Eschew anything beyond writing the content of a post. No art direction. No social media imagery. No comments. No webmentions. No analytics...Imagine stripping away everything in the way of writing until the only thing staring you back in the face is a blinking cursor and an empty text file. That’ll force you to think about writing.
...[And] write for you, not for others. And if you can’t think of what to “write”, document something for yourself and call it writing.
If there’s one thing I’ve learned about the mystery of blogging, it’s that the stuff you think nobody will read ends up with way more reach than anything you write thinking it will be popular.
So write about what you want, not what you think others want, and the words will spill out.
I once read a good definition of aptitude. Aptitude is how long it takes you to learn something. The idea is that everybody can learn anything, but if it takes you 200 years, you essentially have no aptitude for it. Useful aptitudes are in the <10 years range.

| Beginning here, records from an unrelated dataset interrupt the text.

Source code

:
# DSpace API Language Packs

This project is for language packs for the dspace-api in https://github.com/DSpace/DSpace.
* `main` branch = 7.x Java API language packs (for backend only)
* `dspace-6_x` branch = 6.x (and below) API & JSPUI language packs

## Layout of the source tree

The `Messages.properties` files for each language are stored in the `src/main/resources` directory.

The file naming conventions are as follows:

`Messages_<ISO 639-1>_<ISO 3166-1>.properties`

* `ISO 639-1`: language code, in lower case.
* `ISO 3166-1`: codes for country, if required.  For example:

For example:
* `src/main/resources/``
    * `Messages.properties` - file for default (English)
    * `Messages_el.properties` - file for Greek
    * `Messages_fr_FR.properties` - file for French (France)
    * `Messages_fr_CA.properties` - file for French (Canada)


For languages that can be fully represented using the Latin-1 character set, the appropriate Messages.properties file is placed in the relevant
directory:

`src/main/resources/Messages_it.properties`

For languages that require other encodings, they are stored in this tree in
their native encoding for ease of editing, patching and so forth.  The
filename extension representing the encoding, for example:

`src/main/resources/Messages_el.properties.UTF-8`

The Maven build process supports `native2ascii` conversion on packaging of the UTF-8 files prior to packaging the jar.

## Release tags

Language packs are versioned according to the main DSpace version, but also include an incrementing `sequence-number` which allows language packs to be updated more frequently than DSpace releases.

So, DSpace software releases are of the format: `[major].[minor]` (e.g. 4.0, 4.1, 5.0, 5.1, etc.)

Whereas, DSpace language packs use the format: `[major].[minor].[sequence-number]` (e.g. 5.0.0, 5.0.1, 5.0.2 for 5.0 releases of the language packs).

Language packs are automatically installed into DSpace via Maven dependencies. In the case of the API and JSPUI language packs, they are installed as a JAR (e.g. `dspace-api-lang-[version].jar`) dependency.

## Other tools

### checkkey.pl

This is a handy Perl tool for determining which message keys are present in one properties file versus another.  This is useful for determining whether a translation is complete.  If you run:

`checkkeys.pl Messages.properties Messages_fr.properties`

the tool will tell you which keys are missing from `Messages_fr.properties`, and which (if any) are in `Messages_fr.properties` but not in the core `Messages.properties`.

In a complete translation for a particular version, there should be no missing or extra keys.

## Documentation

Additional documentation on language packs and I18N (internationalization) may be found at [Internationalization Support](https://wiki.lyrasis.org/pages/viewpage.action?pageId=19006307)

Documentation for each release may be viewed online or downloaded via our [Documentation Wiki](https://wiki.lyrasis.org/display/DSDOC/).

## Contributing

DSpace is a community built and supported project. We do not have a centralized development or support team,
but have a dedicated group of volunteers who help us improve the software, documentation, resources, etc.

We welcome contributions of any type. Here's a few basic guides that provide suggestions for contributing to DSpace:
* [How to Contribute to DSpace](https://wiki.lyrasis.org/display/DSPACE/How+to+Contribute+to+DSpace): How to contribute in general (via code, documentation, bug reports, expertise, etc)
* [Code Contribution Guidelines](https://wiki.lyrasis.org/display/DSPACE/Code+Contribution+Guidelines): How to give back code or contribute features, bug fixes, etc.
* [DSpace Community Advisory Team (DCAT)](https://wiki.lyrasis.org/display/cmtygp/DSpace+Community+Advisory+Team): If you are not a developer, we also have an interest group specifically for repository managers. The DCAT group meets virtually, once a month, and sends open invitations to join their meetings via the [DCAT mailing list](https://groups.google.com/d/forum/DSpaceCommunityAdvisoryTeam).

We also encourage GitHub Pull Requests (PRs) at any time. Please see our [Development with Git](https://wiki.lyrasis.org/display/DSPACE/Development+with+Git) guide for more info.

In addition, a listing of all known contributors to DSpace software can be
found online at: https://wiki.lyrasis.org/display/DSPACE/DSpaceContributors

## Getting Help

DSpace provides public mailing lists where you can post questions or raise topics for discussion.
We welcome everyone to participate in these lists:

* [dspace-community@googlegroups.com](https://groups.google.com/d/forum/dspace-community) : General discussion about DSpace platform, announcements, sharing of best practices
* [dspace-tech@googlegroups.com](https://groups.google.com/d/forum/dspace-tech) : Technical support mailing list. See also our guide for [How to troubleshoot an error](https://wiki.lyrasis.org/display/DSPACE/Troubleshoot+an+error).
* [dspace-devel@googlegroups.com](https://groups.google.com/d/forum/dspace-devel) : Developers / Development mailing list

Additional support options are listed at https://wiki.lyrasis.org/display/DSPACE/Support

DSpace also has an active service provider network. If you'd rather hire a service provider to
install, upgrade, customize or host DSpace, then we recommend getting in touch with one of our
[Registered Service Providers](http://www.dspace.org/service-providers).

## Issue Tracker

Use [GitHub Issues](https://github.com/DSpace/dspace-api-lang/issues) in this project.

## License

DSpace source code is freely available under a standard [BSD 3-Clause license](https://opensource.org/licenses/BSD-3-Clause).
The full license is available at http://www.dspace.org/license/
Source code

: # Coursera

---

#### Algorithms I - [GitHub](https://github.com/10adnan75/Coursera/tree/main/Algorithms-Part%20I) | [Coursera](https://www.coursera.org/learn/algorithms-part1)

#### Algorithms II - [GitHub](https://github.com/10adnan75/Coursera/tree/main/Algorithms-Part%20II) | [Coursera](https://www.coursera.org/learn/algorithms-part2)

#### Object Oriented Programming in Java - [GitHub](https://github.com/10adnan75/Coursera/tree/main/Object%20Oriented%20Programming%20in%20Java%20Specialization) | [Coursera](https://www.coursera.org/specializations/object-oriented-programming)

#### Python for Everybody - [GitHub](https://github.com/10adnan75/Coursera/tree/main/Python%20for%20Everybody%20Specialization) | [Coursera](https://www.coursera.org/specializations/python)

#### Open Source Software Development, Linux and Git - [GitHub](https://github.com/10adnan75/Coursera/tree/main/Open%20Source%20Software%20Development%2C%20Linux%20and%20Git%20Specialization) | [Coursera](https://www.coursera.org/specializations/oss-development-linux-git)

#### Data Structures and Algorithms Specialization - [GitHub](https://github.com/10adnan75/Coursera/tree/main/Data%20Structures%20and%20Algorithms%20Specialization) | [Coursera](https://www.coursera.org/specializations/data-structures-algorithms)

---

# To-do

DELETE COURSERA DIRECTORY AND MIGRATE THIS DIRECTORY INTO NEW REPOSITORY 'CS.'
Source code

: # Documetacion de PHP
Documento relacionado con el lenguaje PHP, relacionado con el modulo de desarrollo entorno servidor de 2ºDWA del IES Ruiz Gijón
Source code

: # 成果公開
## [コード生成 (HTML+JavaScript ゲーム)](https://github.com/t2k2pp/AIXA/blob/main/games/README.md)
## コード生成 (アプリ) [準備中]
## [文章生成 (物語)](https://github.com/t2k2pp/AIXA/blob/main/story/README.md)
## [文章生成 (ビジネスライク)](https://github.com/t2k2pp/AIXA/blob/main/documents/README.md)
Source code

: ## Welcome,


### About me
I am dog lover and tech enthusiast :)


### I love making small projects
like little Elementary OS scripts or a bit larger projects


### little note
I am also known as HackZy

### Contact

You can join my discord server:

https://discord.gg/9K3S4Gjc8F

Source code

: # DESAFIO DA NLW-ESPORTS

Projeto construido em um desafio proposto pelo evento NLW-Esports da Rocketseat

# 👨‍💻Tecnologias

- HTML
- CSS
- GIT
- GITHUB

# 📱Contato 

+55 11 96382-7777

Your first short story takes 10 days to write. The next one 5 days, the next one 2.5 days, the next one 1.25 days. Then 0.625 days, at which point you’re probably hitting raw typing speed limits. In practice, improvement curves have more of a staircase quality to them. Rather than fix the obvious next bottleneck of typing speed (who cares if it took you 3 hours instead of 6 to write a story; the marginal value of more speed is low at that point), you might level up and decide to (say) write stories with better developed characters. Or illustrations. So you’re back at 10 days, but on a new level.
This kind of improvement replaces quantitative improvement (optimization) with qualitative leveling up, or dimensionality increase. Each time you hit diminishing returns, you open up a new front. You’re never on the slow endzone of a learning curve. You self-disrupt before you get stuck.
The interesting thing is, this is not purely a function not of raw prowess or innate talent, but of imagination and taste.